The magnitude of the current and voltage are also strongly related to light intensity. As the intensity increases from 0.18 to 7.79 mW/cm², the maximum current increases from −2.95 to −219 μA (FIG. 5A) and the maximum voltage increases from −3.18 to −21.53 mV (FIG. 5B) at a frequency of 800 Hz. This reveals that the electrical output is strongly associated with light absorption and total amount of light excited charge carries. This is further illustrated by the results in FIG. 6. Acrylic plates covered with aluminum foil were placed in front of the device. Holes ranging from 1 to 8 mm in diameter were cut by laser cutter in the center of the acrylic plates to control the illumination area.
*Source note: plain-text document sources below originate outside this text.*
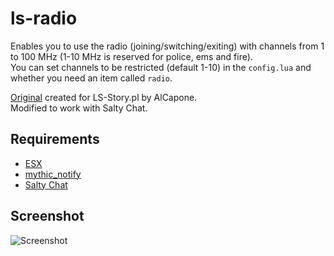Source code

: # ls-radio
Enables you to use the radio (joining/switching/exiting) with channels from 1 to 100 MHz (1-10 MHz is reserved for police, ems and fire).  
You can set channels to be restricted (default 1-10) in the `config.lua` and whether you need an item called `radio`.

[Original](https://github.com/alcapone-dev/ls-radio) created for LS-Story.pl by AlCapone.  
Modified to work with Salty Chat.

## Requirements
* [ESX](https://github.com/ESX-Org/es_extended)
* [mythic_notify](https://github.com/mythicrp/mythic_notify)
* [Salty Chat](https://www.saltmine.de/)

## Screenshot
![Screenshot](https://i.imgur.com/TtcLelA.jpg)

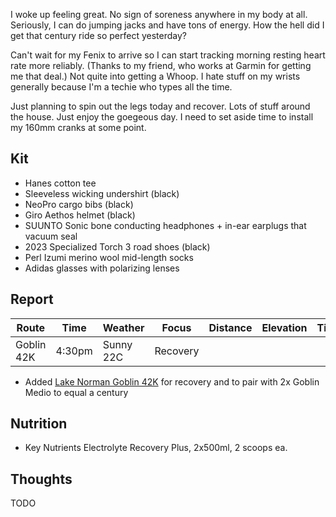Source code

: I woke up feeling great. No sign of soreness anywhere in my body at all. Seriously, I can do jumping jacks and have tons of energy. How the hell did I get that century ride so perfect yesterday?

Can't wait for my Fenix to arrive so I can start tracking morning resting heart rate more reliably. (Thanks to my friend, who works at Garmin for getting me that deal.) Not quite into getting a Whoop. I hate stuff on my wrists generally because I'm a techie who types all the time. 

Just planning to spin out the legs today and recover. Lots of stuff around the house. Just enjoy the goegeous day. I need to set aside time to install my 160mm cranks at some point.
## Kit

- Hanes cotton tee
- Sleeveless wicking undershirt (black)
- NeoPro cargo bibs (black)
- Giro Aethos helmet (black)
- SUUNTO Sonic bone conducting headphones + in-ear earplugs that vacuum seal
- 2023 Specialized Torch 3 road shoes (black)
- Perl Izumi merino wool mid-length socks
- Adidas glasses with polarizing lenses
## Report

| Route      | Time   | Weather   | Focus    | Distance | Elevation | Time | NPower | TSS |
| ---------- | ------ | --------- | -------- | -------- | --------- | ---- | ------ | --- |
| Goblin 42K | 4:30pm | Sunny 22C | Recovery |          |           |      | 150    |     |

- Added [Lake Norman Goblin 42K](https://www.strava.com/segments/38803916) for recovery and to pair with 2x Goblin Medio to equal a century
## Nutrition

- Key Nutrients Electrolyte Recovery Plus, 2x500ml, 2 scoops ea.
## Thoughts

TODO




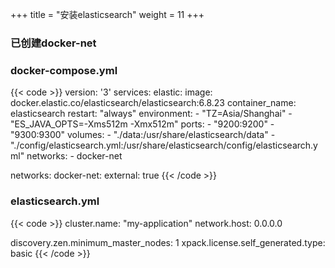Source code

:+++
title = "安装elasticsearch"
weight = 11
+++

### 已创建docker-net
### docker-compose.yml
{{< code >}}
version: '3'
services:
  elastic:
    image: docker.elastic.co/elasticsearch/elasticsearch:6.8.23
    container_name: elasticsearch
    restart: "always"
    environment:
      - "TZ=Asia/Shanghai"
      - "ES_JAVA_OPTS=-Xms512m -Xmx512m"
    ports:
      - "9200:9200"
      - "9300:9300"
    volumes:
      - "./data:/usr/share/elasticsearch/data"
      - "./config/elasticsearch.yml:/usr/share/elasticsearch/config/elasticsearch.yml"
    networks:
      - docker-net

networks:
  docker-net:
    external: true
{{< /code >}}

### elasticsearch.yml
{{< code >}}
cluster.name: "my-application"
network.host: 0.0.0.0

discovery.zen.minimum_master_nodes: 1
xpack.license.self_generated.type: basic
{{< /code >}}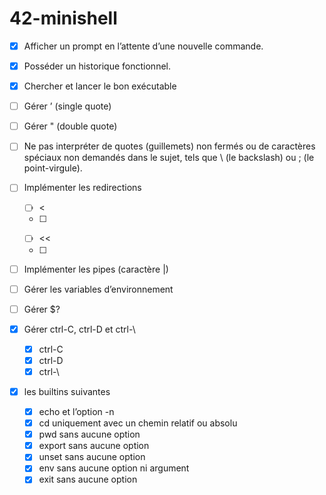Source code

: # 42-minishell

- [x] Afficher un prompt en l’attente d’une nouvelle commande.  
- [x] Posséder un historique fonctionnel.  
- [x] Chercher et lancer le bon exécutable 
    
- [ ] Gérer ’ (single quote)  
- [ ] Gérer " (double quote)  
- [ ] Ne pas interpréter de quotes (guillemets) non fermés ou de caractères spéciaux non
demandés dans le sujet, tels que \ (le backslash) ou ; (le point-virgule).
  
- [ ] Implémenter les redirections  
	- [ ] <   
	- [ ] >  
	- [ ] <<  
	- [ ] >>  
  
- [ ] Implémenter les pipes (caractère |)  
  
- [ ] Gérer les variables d’environnement  
- [ ] Gérer $?  
  
- [x] Gérer ctrl-C, ctrl-D et ctrl-\  
	- [x] ctrl-C  
	- [x] ctrl-D  
	- [x] ctrl-\  
  
- [x] les builtins suivantes
	- [x] echo et l’option -n  
	- [x] cd uniquement avec un chemin relatif ou absolu  
	- [x] pwd sans aucune option  
	- [x] export sans aucune option  
	- [x] unset sans aucune option  
	- [x] env sans aucune option ni argument  
	- [x] exit sans aucune option  
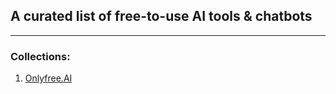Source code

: ## A curated list of free-to-use AI tools & chatbots
--- 
### Collections:
1. [Onlyfree.AI](https://www.onlyfree.ai)
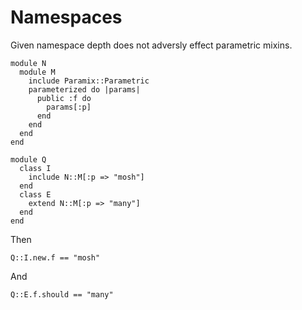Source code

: # Namespaces

Given namespace depth does not adversly effect parametric mixins.

    module N
      module M
        include Paramix::Parametric
        parameterized do |params|
          public :f do
            params[:p]
          end
        end
      end
    end

    module Q
      class I
        include N::M[:p => "mosh"]
      end
      class E
        extend N::M[:p => "many"]
      end
    end

Then

    Q::I.new.f == "mosh"

And

    Q::E.f.should == "many"


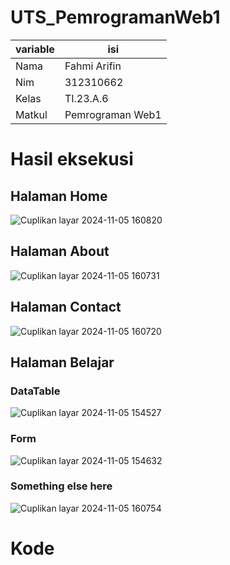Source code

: # UTS_PemrogramanWeb1
| variable     | isi                        | 
|--------------|----------------------------|
| Nama         | Fahmi Arifin               |
| Nim          | 312310662                  | 
|  Kelas       | TI.23.A.6                  | 
| Matkul       | Pemrograman Web1           |

# Hasil eksekusi #

## Halaman Home ##
![Cuplikan layar 2024-11-05 160820](https://github.com/user-attachments/assets/4e2a5502-e5c1-49c5-88a0-fb8d69f4b440) 

## Halaman About ##
![Cuplikan layar 2024-11-05 160731](https://github.com/user-attachments/assets/9b0a53fb-ea93-4ab8-aca8-f91c8b243990) 

## Halaman Contact ##
![Cuplikan layar 2024-11-05 160720](https://github.com/user-attachments/assets/7df36b5e-76df-4741-af2c-c4f66eefd2ac)

## Halaman Belajar ##
### DataTable ###
![Cuplikan layar 2024-11-05 154527](https://github.com/user-attachments/assets/491480aa-4079-46cd-834c-a6ca02d92877)

### Form ###
![Cuplikan layar 2024-11-05 154632](https://github.com/user-attachments/assets/137f49eb-7299-459f-b874-cadc3f21a974)

### Something else here ###
![Cuplikan layar 2024-11-05 160754](https://github.com/user-attachments/assets/7acbe45f-44e6-4e27-a8ce-8f3a2dcbaabc)

# Kode #
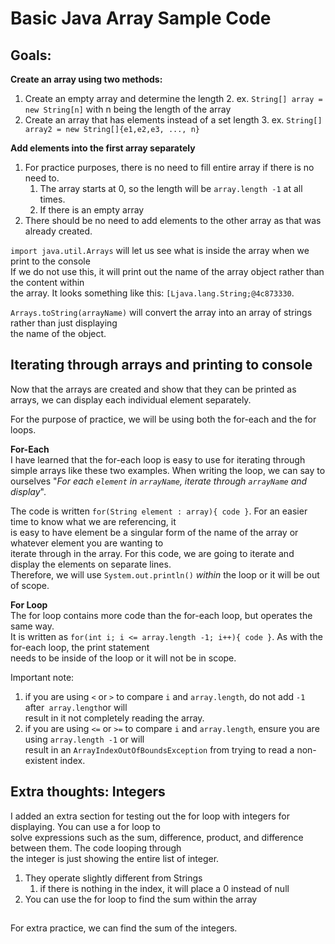 # Basic Java Array Sample Code

## Goals:

<strong>Create an array using two methods:</strong>
1. Create an empty array and determine the length
   2. ex. `String[] array = new String[n]` with n being the length of the array
2. Create an array that has elements instead of a set length
   3. ex. `String[] array2 = new String[]{e1,e2,e3, ..., n}`

<strong>Add elements into the first array separately</strong>
1. For practice purposes, there is no need to fill entire array if there is no need to.
   1. The array starts at 0, so the length will be `array.length -1` at all times.
   2. If there is an empty array
2. There should be no need to add elements to the other array as that was already created.

`import java.util.Arrays` will let us see what is inside the array when we print to the console <br/>
If we do not use this, it will print out the name of the array object rather than the content within </br>
the array. It looks something like this: `[Ljava.lang.String;@4c873330`. 

`Arrays.toString(arrayName)` will convert the array into an array of strings rather than just displaying <br/>
the name of the object.

## Iterating through arrays and printing to console

Now that the arrays are created and show that they can be printed as arrays, we can display
each individual element separately.

For the purpose of practice, we will be using both the for-each and the for loops.

<strong>For-Each</strong><br/>
I have learned that the for-each loop is easy to use for iterating through simple arrays like these two examples.
When writing the loop, we can say to ourselves "<i>For each `element` in `arrayName`, iterate through `arrayName` and display</i>".

The code is written `for(String element : array){ code }`. For an easier time to know what we are referencing, it <br/>
is easy to have element be a singular form of the name of the array or whatever element you are wanting to <br/>
iterate through in the array. For this code, we are going to iterate and display the elements on separate lines. 
<br/>Therefore, we will use `System.out.println()` <em>within</em> the loop or it will be out of scope.

<strong>For Loop</strong></br>
The for loop contains more code than the for-each loop, but operates the same way.<br/>
It is written as `for(int i; i <= array.length -1; i++){ code }`.  As with the for-each loop, the print statement<br/>
needs to be inside of the loop or it will not be in scope.

Important note:
1. if you are using `<` or `>` to compare `i` and `array.length`, do not add `-1 `after` array.length`or will
   <br/> result in it not completely reading the array.
2. if you are using `<=` or `>=` to compare `i` and `array.length`, ensure you are using `array.length -1` or will
   <br/> result in an `ArrayIndexOutOfBoundsException` from trying to read a non-existent index.

## Extra thoughts: Integers

I added an extra section for testing out the for loop with integers for displaying. You can use a for loop to <br/>
solve expressions such as the sum, difference, product, and difference between them. The code looping through </br>
the integer is just showing the entire list of integer.

1. They operate slightly different from Strings
   1. if there is nothing in the index, it will place a 0 instead of null
2. You can use the for loop to find the sum within the array

##

For extra practice, we can find the sum of the integers.
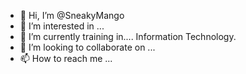 - 👋 Hi, I’m @SneakyMango
- 👀 I’m interested in ...
- 🌱 I’m currently training in.... Information Technology.
- 💞️ I’m looking to collaborate on ...
- 📫 How to reach me ...

<!---
SneakyMango/SneakyMango is a ✨ special ✨ repository because its `README.md` (this file) appears on your GitHub profile.
You can click the Preview link to take a look at your changes.
--->
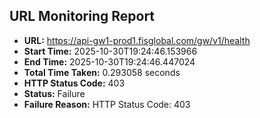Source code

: ## URL Monitoring Report

- **URL:** https://api-gw1-prod1.fisglobal.com/gw/v1/health
- **Start Time:** 2025-10-30T19:24:46.153966
- **End Time:** 2025-10-30T19:24:46.447024
- **Total Time Taken:** 0.293058 seconds
- **HTTP Status Code:** 403
- **Status:** Failure
- **Failure Reason:** HTTP Status Code: 403
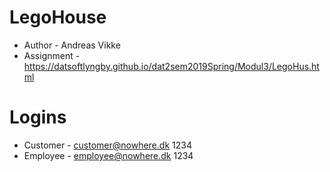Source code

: # LegoHouse
- Author - Andreas Vikke
- Assignment - https://datsoftlyngby.github.io/dat2sem2019Spring/Modul3/LegoHus.html

# Logins
- Customer - customer@nowhere.dk 1234
- Employee - employee@nowhere.dk 1234
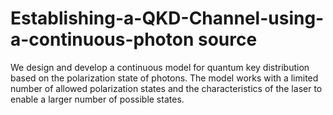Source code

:# Establishing-a-QKD-Channel-using-a-continuous-photon source
We design and develop a continuous model for quantum key distribution based on the polarization state of photons. The model works with a limited number of allowed polarization states and the characteristics of the laser to enable a larger number of possible states. 
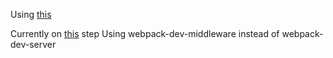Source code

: Using [this](https://webpack.js.org/guides/getting-started/)

Currently on [this](https://webpack.js.org/guides/hot-module-replacement/) step
Using webpack-dev-middleware instead of webpack-dev-server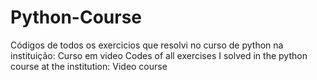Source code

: # Python-Course
 Códigos de todos os exercicios que resolvi no curso de python na instituição: Curso em video Codes of all exercises I solved in the python course at the institution: Video course
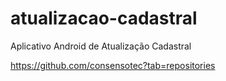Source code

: # atualizacao-cadastral
Aplicativo Android de Atualização Cadastral

https://github.com/consensotec?tab=repositories
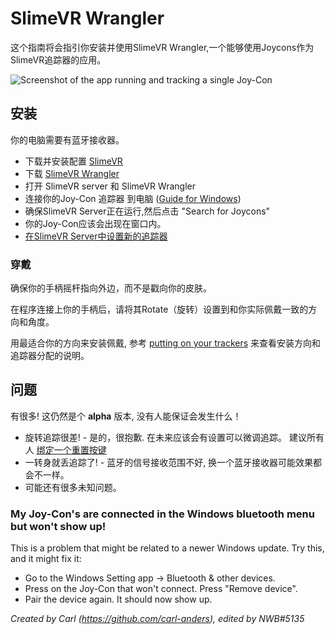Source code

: # SlimeVR Wrangler

这个指南将会指引你安装并使用SlimeVR Wrangler,一个能够使用Joycons作为SlimeVR追踪器的应用。

![Screenshot of the app running and tracking a single Joy-Con](../assets/img/SlimeVR_Wrangler.png)

## 安装
你的电脑需要有蓝牙接收器。
* 下载并安装配置 [SlimeVR](../server/initial-setup.md)
* 下载 [SlimeVR Wrangler](https://github.com/carl-anders/slimevr-wrangler/releases/latest/download/slimevr-wrangler.exe)
* 打开 SlimeVR server 和 SlimeVR Wrangler
* 连接你的Joy-Con 追踪器 到电脑 ([Guide for Windows](https://www.digitaltrends.com/gaming/how-to-connect-a-nintendo-switch-controller-to-a-pc/))
* 确保SlimeVR Server正在运行,然后点击 "Search for Joycons"
* 你的Joy-Con应该会出现在窗口内。
* [在SlimeVR Server中设置新的追踪器](../server/connecting-trackers.md)

### 穿戴

确保你的手柄摇杆指向外边，而不是戳向你的皮肤。

在程序连接上你的手柄后，请将其Rotate（旋转）设置到和你实际佩戴一致的方向和角度。

用最适合你的方向来安装佩戴, 参考 [putting on your trackers](../server/putting-on-trackers.md) 来查看安装方向和追踪器分配的说明。

## 问题

有很多! 这仍然是个 **alpha** 版本, 没有人能保证会发生什么！

* 旋转追踪很差! - 是的，很抱歉. 在未来应该会有设置可以微调追踪。 建议所有人 [绑定一个重置按键](../server/setting-reset-bindings.md)
* 一转身就丢追踪了! - 蓝牙的信号接收范围不好, 换一个蓝牙接收器可能效果都会不一样。
* 可能还有很多未知问题。

### My Joy-Con's are connected in the Windows bluetooth menu but won't show up!

This is a problem that might be related to a newer Windows update. Try this, and it might fix it:
* Go to the Windows Setting app -> Bluetooth & other devices.
* Press on the Joy-Con that won't connect. Press "Remove device".
* Pair the device again. It should now show up.


*Created by Carl (<https://github.com/carl-anders>), edited by NWB#5135*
The beam was expanded, and the output was measured under the same illumination condition at 800 Hz. FIG. 6 shows that as the diameter increases from 1 to 8 mm, the maximum current increases from −0.72 to −185 μA. The stability and repeatability studies are presented in FIG. 8. The device was subject to the working conditions for about 2 hours with more than 3.6 million cycles, the output signals have no deviation nor degradation at all.

Not restricted to visible light of 442 nm wavelength, various wavelengths of lights are also able to produce the AC signals, as shown in FIGS. 9A-9D. At different wavelengths of light ranging from ultraviolet (325 nm) to near-infrared (1,060 nm) at a chopper rotating frequency of 1,000 Hz, the device generates AC and the output values increase as the light intensity increases. With this effect, the device demonstrates a broadband response to a variety of light wavelengths, and the AC current is excited even when the exciting photon energy is below the bandgap.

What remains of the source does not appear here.